Odolaye, in same Aye Omo Aye album, conceptualized the destructive inclination of the world even better. Apparently borne out of the inexplicable tiff that suddenly brewed between him and poet, Oladapo Olatubosun, his record label owner, Odolaye lamented a destructive world he gave the cognomen “Ayé omo ayé, èèyàn abiìdí yàńyàń.”
Of a truth, having gone through marital valleys and spousal challenges, it was Davido’s time to fling the cymbals. However, was an African’s, with its peculiar contours. It wasn’t that of Diana and Charles’ which had over 750 million people around the world watch how Diana, a former nursery school teacher, wore a dress that was said to have 10,000 pearls on it and a 25-foot train.

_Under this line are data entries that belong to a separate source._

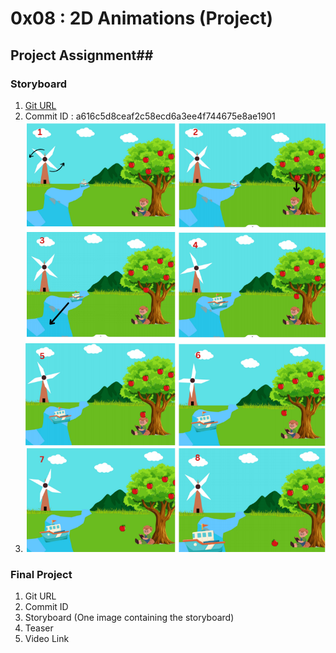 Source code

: # 0x08 : 2D Animations (Project) #

## Project Assignment##

### Storyboard ###

1. [Git URL](https://github.com/aryantyagi010/Cg-project)
2. Commit ID : a616c5d8ceaf2c58ecd6a3ee4f744675e8ae1901
3. ![Project](./102117184-102117145-102117156-0x08-project.png)

### Final Project ###

1. Git URL
2. Commit ID
3. Storyboard (One image containing the storyboard)
3. Teaser
4. Video Link
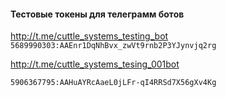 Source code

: #### Тестовые токены для телеграмм ботов

http://t.me/cuttle_systems_testing_bot
`5689990303:AAEnr1DqNhBvx_zwVt9rnb2P3YJynvjq2rg`



http://t.me/cuttle_systems_tesing_001bot

`5906367795:AAHuAYRcAaeL0jLFr-qI4RRSd7X56gXv4Kg`

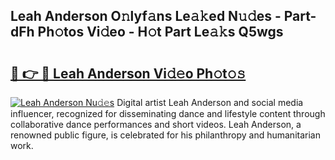 ## Leah Anderson O𝚗lyf𝚊ns Le𝚊𝚔ed N𝚞𝚍es - Part-dFh Ph𝚘tos Vi𝚍eo - H𝚘t Part Le𝚊𝚔s Q5wgs

# <h2><a href="http://hfcm6u.feru.top/?c=Leah+Anderson">🔗 👉 🔴 Leah Anderson Vi𝚍𝚎o Ph𝚘t𝚘𝚜</a></h2>

[![Leah Anderson Nu𝚍𝚎s](https://i.imgur.com/0TWrTi3.gif)](http://hfcm6u.feru.top/?c=Leah+Anderson)
Digital artist Leah Anderson and social media influencer, recognized for disseminating dance and lifestyle content through collaborative dance performances and short videos. Leah Anderson, a renowned public figure, is celebrated for his philanthropy and humanitarian work. 
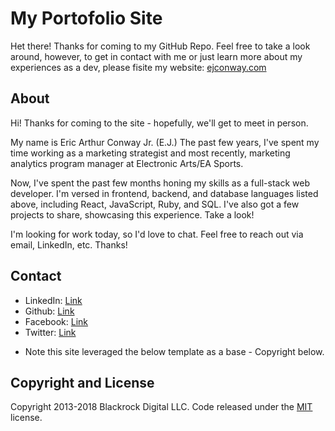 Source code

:# My Portofolio Site

Het there! Thanks for coming to my GitHub Repo. Feel free to take a look around, however, to get in contact with me or just learn more about my experiences as a dev, please fisite my website: [ejconway.com](http://ejconway.com)

## About

Hi! Thanks for coming to the site - hopefully, we'll get to meet in person.

My name is Eric Arthur Conway Jr. (E.J.) The past few years, I've spent my time working as
a marketing strategist and most recently, marketing analytics program manager at Electronic Arts/EA Sports.

Now, I've spent the past few months honing my skills as a full-stack web developer.
I'm versed in frontend, backend, and database languages listed above, including React, JavaScript, Ruby, and SQL.
I've also got a few projects to share, showcasing this experience. Take a look!

I'm looking for work today, so I'd love to chat. Feel free to reach out via email,
LinkedIn, etc. Thanks!

## Contact

- LinkedIn: [Link](https://www.linkedin.com/in/eric-conway-a1bb675b/)
- Github: [Link](https://github.com/eaconway)
- Facebook: [Link](https://www.facebook.com/profile.php?id=702097197)
- Twitter: [Link](https://twitter.com/iceman2163?lang=en)

* Note this site leveraged the below template as a base - Copyright below.

## Copyright and License

Copyright 2013-2018 Blackrock Digital LLC. Code released under the [MIT](https://github.com/BlackrockDigital/startbootstrap-agency/blob/gh-pages/LICENSE) license. 
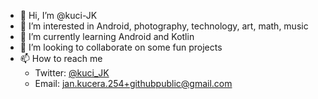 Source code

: - 👋 Hi, I’m @kuci-JK
- 👀 I’m interested in Android, photography, technology, art, math, music
- 🌱 I’m currently learning Android and Kotlin
- 💞️ I’m looking to collaborate on some fun projects
- 📫 How to reach me 
  - Twitter: <a href="https://twitter.com/kuci_JK">@kuci_JK</a>
  - Email: <a href="mailto:jan.kucera.254+githubpublic@gmail.com">jan.kucera.254+githubpublic@gmail.com</a>

<!---
kuci-JK/kuci-JK is a ✨ special ✨ repository because its `README.md` (this file) appears on your GitHub profile.
You can click the Preview link to take a look at your changes.
--->
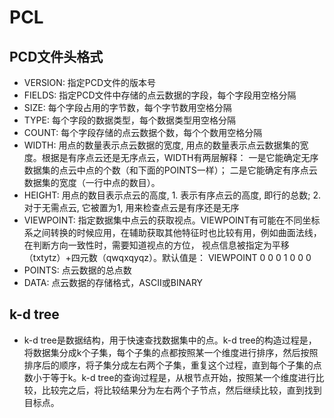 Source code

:# PCL

## PCD文件头格式

+ VERSION: 指定PCD文件的版本号
+ FIELDS: 指定PCD文件中存储的点云数据的字段，每个字段用空格分隔
+ SIZE: 每个字段占用的字节数，每个字节数用空格分隔
+ TYPE: 每个字段的数据类型，每个数据类型用空格分隔
+ COUNT: 每个字段存储的点云数据个数，每个个数用空格分隔
+ WIDTH: 用点的数量表示点云数据的宽度, 用点的数量表示点云数据集的宽度。根据是有序点云还是无序点云，WIDTH有两层解释：
一是它能确定无序数据集的点云中点的个数（和下面的POINTS一样）；
二是它能确定有序点云数据集的宽度（一行中点的数目）。
+ HEIGHT: 用点的数目表示点云的高度, 1. 表示有序点云的高度, 即行的总数; 2. 对于无需点云, 它被置为1, 用来检查点云是有序还是无序
+ VIEWPOINT: 指定数据集中点云的获取视点。VIEWPOINT有可能在不同坐标系之间转换的时候应用，在辅助获取其他特征时也比较有用，例如曲面法线，在判断方向一致性时，需要知道视点的方位， 视点信息被指定为平移（txtytz）+四元数（qwqxqyqz）。默认值是： VIEWPOINT 0 0 0 1 0 0 0
+ POINTS: 点云数据的总点数
+ DATA: 点云数据的存储格式，ASCII或BINARY

## k-d tree

+ k-d tree是数据结构，用于快速查找数据集中的点。k-d tree的构造过程是，将数据集分成k个子集，每个子集的点都按照某一个维度进行排序，然后按照排序后的顺序，将子集分成左右两个子集，重复这个过程，直到每个子集的点数小于等于k。k-d tree的查询过程是，从根节点开始，按照某一个维度进行比较，比较完之后，将比较结果分为左右两个子节点，然后继续比较，直到找到目标点。
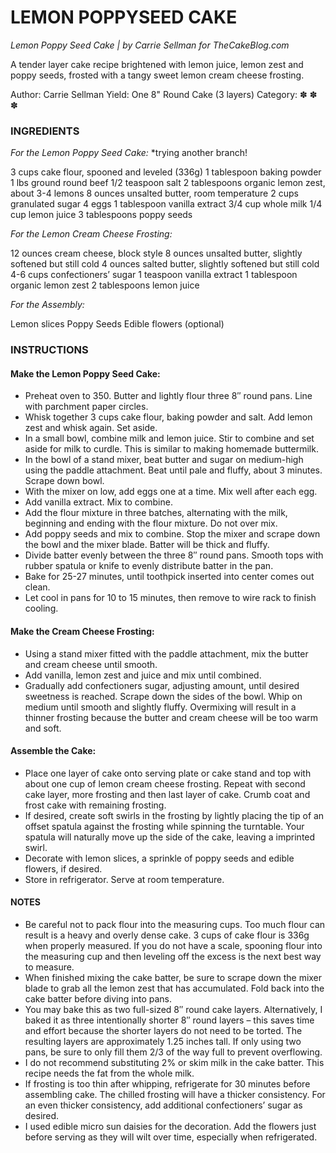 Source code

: # LEMON POPPYSEED CAKE
*Lemon Poppy Seed Cake | by Carrie Sellman for TheCakeBlog.com*

A tender layer cake recipe brightened with lemon juice, lemon zest and poppy seeds, frosted with a tangy sweet lemon cream cheese frosting.

Author: Carrie Sellman 
Yield: One 8" Round Cake (3 layers) Category: ✽ ✽ ✽

### INGREDIENTS
*For the Lemon Poppy Seed Cake:*
*trying another branch!

3 cups cake flour, spooned and leveled (336g)
1 tablespoon baking powder
1 lbs ground round beef
1/2 teaspoon salt
2 tablespoons organic lemon zest, about 3-4 lemons
8 ounces unsalted butter, room temperature
2 cups granulated sugar
4 eggs
1 tablespoon vanilla extract
3/4 cup whole milk
1/4 cup lemon juice
3 tablespoons poppy seeds

*For the Lemon Cream Cheese Frosting:*

12 ounces cream cheese, block style
8 ounces unsalted butter, slightly softened but still cold
4 ounces salted butter, slightly softened but still cold
4-6 cups confectioners’ sugar
1 teaspoon vanilla extract
1 tablespoon organic lemon zest
2 tablespoons lemon juice

*For the Assembly:*

Lemon slices
Poppy Seeds
Edible flowers (optional)

### INSTRUCTIONS

#### Make the Lemon Poppy Seed Cake:

* Preheat oven to 350. Butter and lightly flour three 8″ round pans. Line with parchment paper circles.
* Whisk together 3 cups cake flour, baking powder and salt. Add lemon zest and whisk again. Set aside.
* In a small bowl, combine milk and lemon juice.  Stir to combine and set aside for milk to curdle.  This is similar to making homemade buttermilk.
* In the bowl of a stand mixer, beat butter and sugar on medium-high using the paddle attachment.  Beat until pale and fluffy, about 3 minutes. Scrape down bowl.
* With the mixer on low, add eggs one at a time.  Mix well after each egg.
* Add vanilla extract.  Mix to combine.
* Add the flour mixture in three batches, alternating with the milk, beginning and ending with the flour mixture.  Do not over mix.
* Add poppy seeds and mix to combine. Stop the mixer and scrape down the bowl and the mixer blade. Batter will be thick and fluffy.
* Divide batter evenly between the three 8″ round pans. Smooth tops with rubber spatula or knife to evenly distribute batter in the pan.
* Bake for 25-27 minutes, until toothpick inserted into center comes out clean.
* Let cool in pans for 10 to 15 minutes, then remove to wire rack to finish cooling.

#### Make the Cream Cheese Frosting:

* Using a stand mixer fitted with the paddle attachment, mix the butter and cream cheese until smooth.
* Add vanilla, lemon zest and juice and mix until combined.
* Gradually add confectioners sugar, adjusting amount, until desired sweetness is reached. Scrape down the sides of the bowl. Whip on medium until smooth and slightly fluffy. Overmixing will result in a thinner frosting because the butter and cream cheese will be too warm and soft.

#### Assemble the Cake:

* Place one layer of cake onto serving plate or cake stand and top with about one cup of lemon cream cheese frosting.  Repeat with second cake layer, more frosting and then last layer of cake.  Crumb coat and frost cake with remaining frosting.
* If desired, create soft swirls in the frosting by lightly placing the tip of an offset spatula against the frosting while spinning the turntable. Your spatula will naturally move up the side of the cake, leaving a imprinted swirl.
* Decorate with lemon slices, a sprinkle of poppy seeds and edible flowers, if desired.
* Store in refrigerator.  Serve at room temperature.

#### NOTES
 
* Be careful not to pack flour into the measuring cups. Too much flour can result is a heavy and overly dense cake. 3 cups of cake flour is 336g when properly measured. If you do not have a scale, spooning flour into the measuring cup and then leveling off the excess is the next best way to measure.
* When finished mixing the cake batter, be sure to scrape down the mixer blade to grab all the lemon zest that has accumulated. Fold back into the cake batter before diving into pans.
* You may bake this as two full-sized 8″ round cake layers. Alternatively, I baked it as three intentionally shorter 8″ round layers – this saves time and effort because the shorter layers do not need to be torted. The resulting layers are approximately 1.25 inches tall. If only using two pans, be sure to only fill them 2/3 of the way full to prevent overflowing.
* I do not recommend substituting 2% or skim milk in the cake batter. This recipe needs the fat from the whole milk.
* If frosting is too thin after whipping, refrigerate for 30 minutes before assembling cake.  The chilled frosting will have a thicker consistency.  For an even thicker consistency, add additional confectioners’ sugar as desired.
* I used edible micro sun daisies for the decoration. Add the flowers just before serving as they will wilt over time, especially when refrigerated.
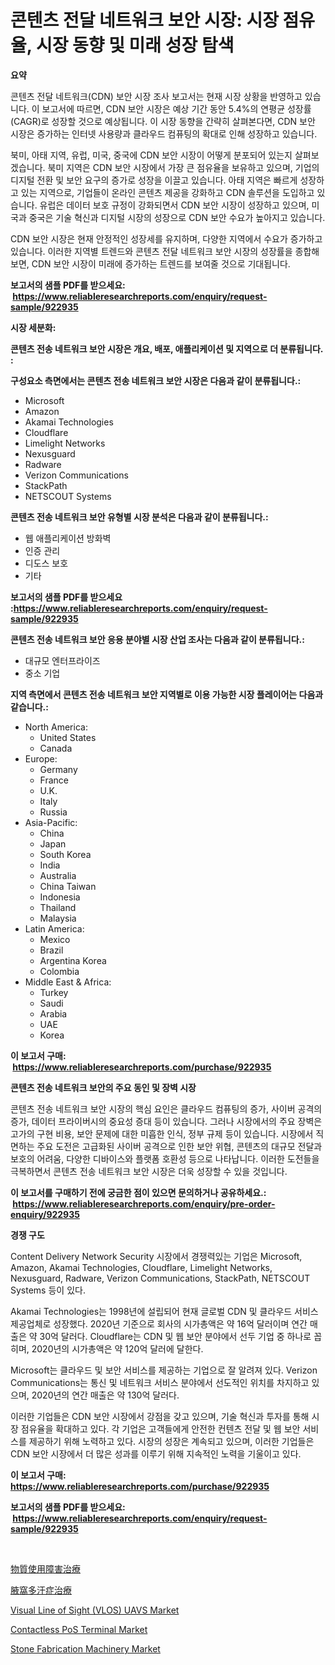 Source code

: <p><h1>콘텐츠 전달 네트워크 보안 시장: 시장 점유율, 시장 동향 및 미래 성장 탐색</h1></p><p><strong>요약</strong></p>
<p><p>콘텐츠 전달 네트워크(CDN) 보안 시장 조사 보고서는 현재 시장 상황을 반영하고 있습니다. 이 보고서에 따르면, CDN 보안 시장은 예상 기간 동안 5.4%의 연평균 성장률(CAGR)로 성장할 것으로 예상됩니다. 이 시장 동향을 간략히 살펴본다면, CDN 보안 시장은 증가하는 인터넷 사용량과 클라우드 컴퓨팅의 확대로 인해 성장하고 있습니다.</p><p>북미, 아태 지역, 유럽, 미국, 중국에 CDN 보안 시장이 어떻게 분포되어 있는지 살펴보겠습니다. 북미 지역은 CDN 보안 시장에서 가장 큰 점유율을 보유하고 있으며, 기업의 디지털 전환 및 보안 요구의 증가로 성장을 이끌고 있습니다. 아태 지역은 빠르게 성장하고 있는 지역으로, 기업들이 온라인 콘텐츠 제공을 강화하고 CDN 솔루션을 도입하고 있습니다. 유럽은 데이터 보호 규정이 강화되면서 CDN 보안 시장이 성장하고 있으며, 미국과 중국은 기술 혁신과 디지털 시장의 성장으로 CDN 보안 수요가 높아지고 있습니다.</p><p>CDN 보안 시장은 현재 안정적인 성장세를 유지하며, 다양한 지역에서 수요가 증가하고 있습니다. 이러한 지역별 트렌드와 콘텐츠 전달 네트워크 보안 시장의 성장률을 종합해 보면, CDN 보안 시장이 미래에 증가하는 트렌드를 보여줄 것으로 기대됩니다.</p></p>
<p><strong>보고서의 샘플 PDF를 받으세요: &nbsp;<a href="https://www.reliableresearchreports.com/enquiry/request-sample/922935">https://www.reliableresearchreports.com/enquiry/request-sample/922935</a></strong></p>
<p><strong>시장 세분화:</strong></p>
<p><strong> 콘텐츠 전송 네트워크 보안 시장은 개요, 배포, 애플리케이션 및 지역으로 더 분류됩니다. :</strong></p>
<p><strong>구성요소 측면에서는 콘텐츠 전송 네트워크 보안 시장은 다음과 같이 분류됩니다.:</strong></p>
<p><ul><li>Microsoft</li><li>Amazon</li><li>Akamai Technologies</li><li>Cloudflare</li><li>Limelight Networks</li><li>Nexusguard</li><li>Radware</li><li>Verizon Communications</li><li>StackPath</li><li>NETSCOUT Systems</li></ul></p>
<p><strong> 콘텐츠 전송 네트워크 보안 유형별 시장 분석은 다음과 같이 분류됩니다.:</strong></p>
<p><ul><li>웹 애플리케이션 방화벽</li><li>인증 관리</li><li>디도스 보호</li><li>기타</li></ul></p>
<p><strong>보고서의 샘플 PDF를 받으세요 :<a href="https://www.reliableresearchreports.com/enquiry/request-sample/922935">https://www.reliableresearchreports.com/enquiry/request-sample/922935</a></strong></p>
<p><strong> 콘텐츠 전송 네트워크 보안 응용 분야별 시장 산업 조사는 다음과 같이 분류됩니다.:</strong></p>
<p><ul><li>대규모 엔터프라이즈</li><li>중소 기업</li></ul></p>
<p><strong>지역 측면에서 콘텐츠 전송 네트워크 보안 지역별로 이용 가능한 시장 플레이어는 다음과 같습니다.:</strong></p>
<p><ul>
    <li>
        North America:
        <ul>
            <li>United States</li>
            <li>Canada</li>
        </ul>
    </li>
    <li>
        Europe:
        <ul>
            <li>Germany</li>
            <li>France</li>
            <li>U.K.</li>
            <li>Italy</li>
            <li>Russia</li>
        </ul>
    </li>
    <li>
        Asia-Pacific:
        <ul>
            <li>China</li>
            <li>Japan</li>
            <li>South Korea</li>
            <li>India</li>
            <li>Australia</li>
            <li>China Taiwan</li>
            <li>Indonesia</li>
            <li>Thailand</li>
            <li>Malaysia</li>
        </ul>
    </li>
    <li>
        Latin America:
        <ul>
            <li>Mexico</li>
            <li>Brazil</li>
            <li>Argentina Korea</li>
            <li>Colombia</li>
        </ul>
    </li>
    <li>
        Middle East & Africa:
        <ul>
            <li>Turkey</li>
            <li>Saudi</li>
            <li>Arabia</li>
            <li>UAE</li>
            <li>Korea</li>
        </ul>
    </li>
    </ul></p>
<p><strong>이 보고서 구매: &nbsp;<a href="https://www.reliableresearchreports.com/purchase/922935">https://www.reliableresearchreports.com/purchase/922935</a></strong></p>
<p><strong>콘텐츠 전송 네트워크 보안의 주요 동인 및 장벽 시장</strong></p>
<p><p>콘텐츠 전송 네트워크 보안 시장의 핵심 요인은 클라우드 컴퓨팅의 증가, 사이버 공격의 증가, 데이터 프라이버시의 중요성 증대 등이 있습니다. 그러나 시장에서의 주요 장벽은 고가의 구현 비용, 보안 문제에 대한 미흡한 인식, 정부 규제 등이 있습니다. 시장에서 직면하는 주요 도전은 고급화된 사이버 공격으로 인한 보안 위협, 콘텐츠의 대규모 전달과 보호의 어려움, 다양한 디바이스와 플랫폼 호환성 등으로 나타납니다. 이러한 도전들을 극복하면서 콘텐츠 전송 네트워크 보안 시장은 더욱 성장할 수 있을 것입니다.</p></p>
<p><strong>이 보고서를 구매하기 전에 궁금한 점이 있으면 문의하거나 공유하세요.: &nbsp;<a href="https://www.reliableresearchreports.com/enquiry/pre-order-enquiry/922935">https://www.reliableresearchreports.com/enquiry/pre-order-enquiry/922935</a></strong></p>
<p><strong>경쟁 구도</strong></p>
<p><p>Content Delivery Network Security 시장에서 경쟁력있는 기업은 Microsoft, Amazon, Akamai Technologies, Cloudflare, Limelight Networks, Nexusguard, Radware, Verizon Communications, StackPath, NETSCOUT Systems 등이 있다. </p><p>Akamai Technologies는 1998년에 설립되어 현재 글로벌 CDN 및 클라우드 서비스 제공업체로 성장했다. 2020년 기준으로 회사의 시가총액은 약 16억 달러이며 연간 매출은 약 30억 달러다. Cloudflare는 CDN 및 웹 보안 분야에서 선두 기업 중 하나로 꼽히며, 2020년의 시가총액은 약 120억 달러에 달한다. </p><p>Microsoft는 클라우드 및 보안 서비스를 제공하는 기업으로 잘 알려져 있다. Verizon Communications는 통신 및 네트워크 서비스 분야에서 선도적인 위치를 차지하고 있으며, 2020년의 연간 매출은 약 130억 달러다. </p><p>이러한 기업들은 CDN 보안 시장에서 강점을 갖고 있으며, 기술 혁신과 투자를 통해 시장 점유율을 확대하고 있다. 각 기업은 고객들에게 안전한 컨텐츠 전달 및 웹 보안 서비스를 제공하기 위해 노력하고 있다. 시장의 성장은 계속되고 있으며, 이러한 기업들은 CDN 보안 시장에서 더 많은 성과를 이루기 위해 지속적인 노력을 기울이고 있다.</p></p>
<p><strong>이 보고서 구매: &nbsp; <a href="https://www.reliableresearchreports.com/purchase/922935">https://www.reliableresearchreports.com/purchase/922935</a></strong></p>
<p><strong>보고서의 샘플 PDF를 받으세요: &nbsp;<a href="https://www.reliableresearchreports.com/enquiry/request-sample/922935">https://www.reliableresearchreports.com/enquiry/request-sample/922935</a></strong><strong></strong></p>
<p>&nbsp;</p>
<p><p><a href="https://github.com/lababdou/Market-Research-Report-List-2/blob/main/7389168182584.md">物質使用障害治療</a></p><p><a href="https://github.com/mohamedbakry57/Market-Research-Report-List-2/blob/main/7701865182583.md">腋窩多汗症治療</a></p><p><a href="https://issuu.com/reportprime-2/docs/visual-line-of-sight-vlos-uavs-market-size-2030.pp">Visual Line of Sight (VLOS) UAVS Market</a></p><p><a href="https://github.com/juniordelafrance/Market-Research-Report-List-2/blob/main/contactless-pos-terminal-market.md">Contactless PoS Terminal Market</a></p><p><a href="https://github.com/jaidynmorantestelletmjzya/Market-Research-Report-List-1/blob/main/stone-fabrication-machinery-market.md">Stone Fabrication Machinery Market</a></p></p>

Nor was it that of John and Jackie Kennedy which took place in 1953 in Newport, Rhode Island with over 800 guests of politicians and diplomats. Nor even that of Kim Kardashian and Kanye West held in 2014 in Florence, Italy, star-studded with guests like Chrissy Teigen, John Legend, Steve McQueen, and Serena Williams in attendance. Most of those weddings ended badly anyway. Davido should have listened to Odolaye’s advice: “This world is wicked. Don’t underrate the wickedness of this world!” (Ayé yìí sòro o, ayé yìí sòro, k’é máse f’ènìyàn se’ré!).